Cependant, des défis importants demeurent : 

Perte de proximité : les regroupements ont parfois éloigné les organismes des réalités locales, réduisant leur capacité à répondre aux besoins spécifiques des territoires. 

 - Complexité administrative : les réorganisations internes et la coordination entre parties prenantes ont créé des tensions durant la période de transition. 

Résistance au changement : certaines collectivités locales et petits organismes regrettent une centralisation perçue comme éloignée des enjeux locaux. 

2. Perspectives pour l’organisation des bailleurs sociaux

La réussite de cette restructuration repose sur la capacité à équilibrer centralisation et autonomie locale. Si les grandes structures offrent des opportunités financières et stratégiques, elles doivent préserver une gouvernance locale adaptée aux spécificités des territoires. Les acteurs de l’habitat social continuent de s’adapter à cette nouvelle réalité, marquant une évolution profonde mais encore incomplète du secteur

La digitalisation émerge comme un levier clé pour améliorer la gestion locative et renforcer la relation entre les bailleurs et les locataires. Les outils numériques permettent de créer une relation 360°, intégrant toutes les dimensions du logement : suivi des demandes des locataires, gestion proactive des réclamations techniques, et traçabilité des interventions. Ce modèle aide aussi à mieux gérer les contrats, les paiements et les communications. Il donne aux locataires un accès facile à leurs données grâce à des portails ou des applications. 

Une approche centrée sur le locataire, avec des solutions numériques, améliore l’expérience utilisateur. Elle aide aussi à construire une vision à long terme du parc immobilier. En alliant technologie et contact humain, les bailleurs sociaux peuvent mieux répondre aux besoins d’un habitat connecté. Cela renforce aussi la confiance et la satisfaction des locataires. 

3.    Urbanisme et simplification : des résultats contrastés

Malgré les efforts pour simplifier le cadre réglementaire et accélérer les projets d’aménagement, le “choc de l’offre” espéré n’a pas eu lieu. 

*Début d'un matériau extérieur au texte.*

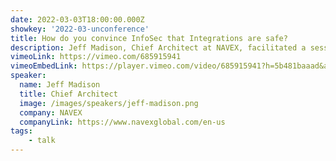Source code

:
 ```yaml
---
date: 2022-03-03T18:00:00.000Z
showkey: '2022-03-unconference'
title: How do you convince InfoSec that Integrations are safe?
description: Jeff Madison, Chief Architect at NAVEX, facilitated a session sharing his experiences around InfoSec and Backstage integrations.
vimeoLink: https://vimeo.com/685915941
vimeoEmbedLink: https://player.vimeo.com/video/685915941?h=5b481baaad&amp;badge=0&amp;autoplay=1&amp;autopause=0&amp;player_id=0&amp;app_id=58479
speaker:
  name: Jeff Madison 
  title: Chief Architect
  image: /images/speakers/jeff-madison.png
  company: NAVEX
  companyLink: https://www.navexglobal.com/en-us
tags:
    - talk
---
```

Les outils innovants comme le permis d’aménager multi-sites ou le permis d’innover n’ont pas donné de bons résultats. Cela est dû en partie à la pandémie et à la baisse de la construction en 2020. De plus, l’application de la RE 2020, avec de nouvelles normes énergétiques, pose des problèmes à certaines filières de la construction. Cela est surtout vrai dans les zones tendues, où un fort décrochage a été observé. 

En réponse à ces défis, le gouvernement, lors du discours de politique générale de Michel Barnier a annoncé en octobre 2024 plusieurs mesures visant à débloquer le parcours résidentiel, notamment l’élargissement du prêt à taux zéro (PTZ) et des évolutions concernant le Zéro Artificialisation Nette (ZAN) . Ces initiatives visent à soutenir le secteur de la construction et à répondre aux besoins croissants en logements, en particulier dans les zones où la pression immobilière est la plus forte. 

4.    Revitalisation des territoires : une réussite notable

En revanche, les dispositifs tels que les opérations de revitalisation des territoires (ORT) et les programmes action cœur de ville (ACV) et petites villes de demain (PVD) ont généré des résultats unanimement salués. Ces initiatives luttent contre la dévitalisation des centres-villes. 

Elles ont permis de signer 278 conventions d’ORT. Ces conventions couvrent 484 villes. Elles favorisent la création ou la réhabilitation de logements et d’infrastructures. 

En conclusion, la loi ELAN a introduit des changements significatifs dans l’habitat social et l’urbanisme en France, avec des réussites comme la consolidation des bailleurs sociaux, mais aussi des limites, notamment sur la production de logements. Des ajustements restent nécessaires pour renforcer la gouvernance locale, répondre aux besoins des territoires et intégrer davantage la digitalisation. Cette dernière, essentielle pour une gestion efficace et une relation locataire-bailleur modernisée, doit devenir un levier central pour répondre aux défis actuels. 

Cet article s’appuie notamment sur le rapport d’information de 2023 déposé par la Commission des affaires économiques de l’Assemblée nationale, qui évalue en détail les impacts de la loi ELAN et en dresse un bilan approfondi.